■ TASK DESCRIPTION ■
Copy out the records precisely, omitting pictures.

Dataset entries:
+--
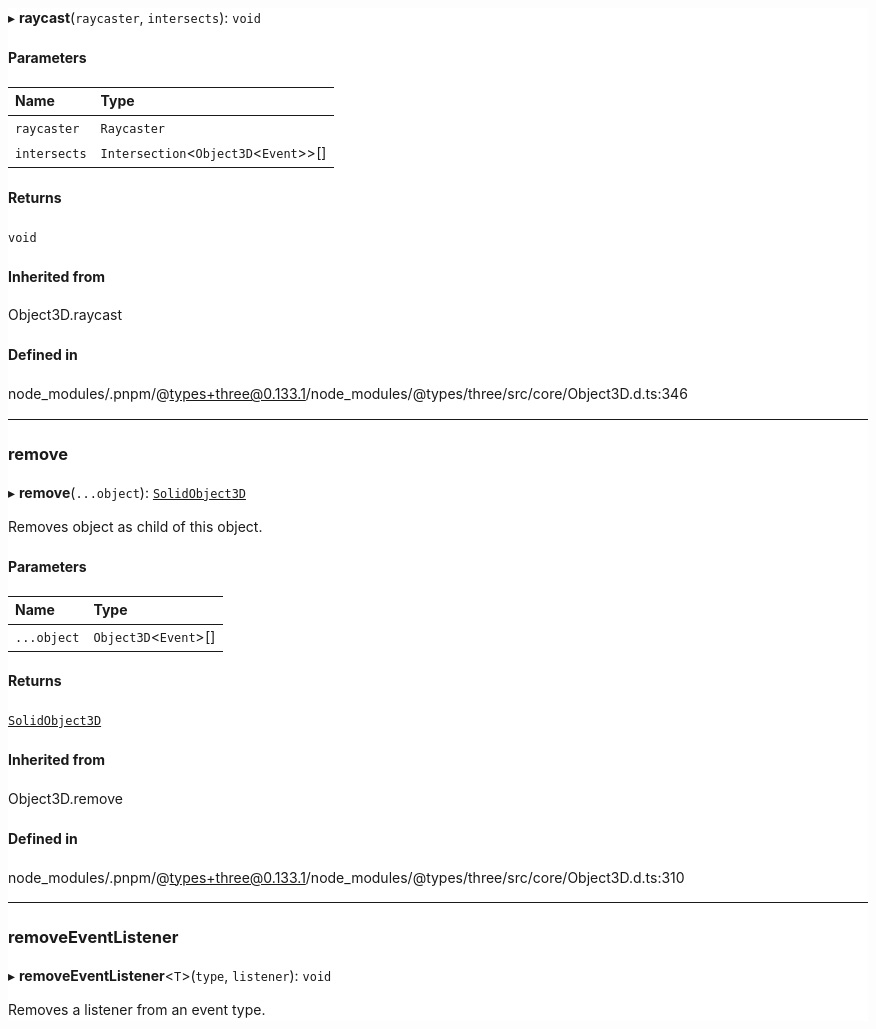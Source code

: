 ▸ **raycast**(`raycaster`, `intersects`): `void`

#### Parameters

| Name | Type |
| :------ | :------ |
| `raycaster` | `Raycaster` |
| `intersects` | `Intersection`<`Object3D`<`Event`\>\>[] |

#### Returns

`void`

#### Inherited from

Object3D.raycast

#### Defined in

node_modules/.pnpm/@types+three@0.133.1/node_modules/@types/three/src/core/Object3D.d.ts:346

___

### remove

▸ **remove**(`...object`): [`SolidObject3D`](SolidObjectCompiler.SolidObject3D.md)

Removes object as child of this object.

#### Parameters

| Name | Type |
| :------ | :------ |
| `...object` | `Object3D`<`Event`\>[] |

#### Returns

[`SolidObject3D`](SolidObjectCompiler.SolidObject3D.md)

#### Inherited from

Object3D.remove

#### Defined in

node_modules/.pnpm/@types+three@0.133.1/node_modules/@types/three/src/core/Object3D.d.ts:310

___

### removeEventListener

▸ **removeEventListener**<`T`\>(`type`, `listener`): `void`

Removes a listener from an event type.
+--
■ WRITTEN ANSWER ■
Source code

: ▸ **raycast**(`raycaster`, `intersects`): `void`

#### Parameters

| Name | Type |
| :------ | :------ |
| `raycaster` | `Raycaster` |
| `intersects` | `Intersection`<`Object3D`<`Event`\>\>[] |

#### Returns

`void`

#### Inherited from

Object3D.raycast

#### Defined in

node_modules/.pnpm/@types+three@0.133.1/node_modules/@types/three/src/core/Object3D.d.ts:346

___

### remove

▸ **remove**(`...object`): [`SolidObject3D`](SolidObjectCompiler.SolidObject3D.md)

Removes object as child of this object.

#### Parameters

| Name | Type |
| :------ | :------ |
| `...object` | `Object3D`<`Event`\>[] |

#### Returns

[`SolidObject3D`](SolidObjectCompiler.SolidObject3D.md)

#### Inherited from

Object3D.remove

#### Defined in

node_modules/.pnpm/@types+three@0.133.1/node_modules/@types/three/src/core/Object3D.d.ts:310

___

### removeEventListener

▸ **removeEventListener**<`T`\>(`type`, `listener`): `void`

Removes a listener from an event type.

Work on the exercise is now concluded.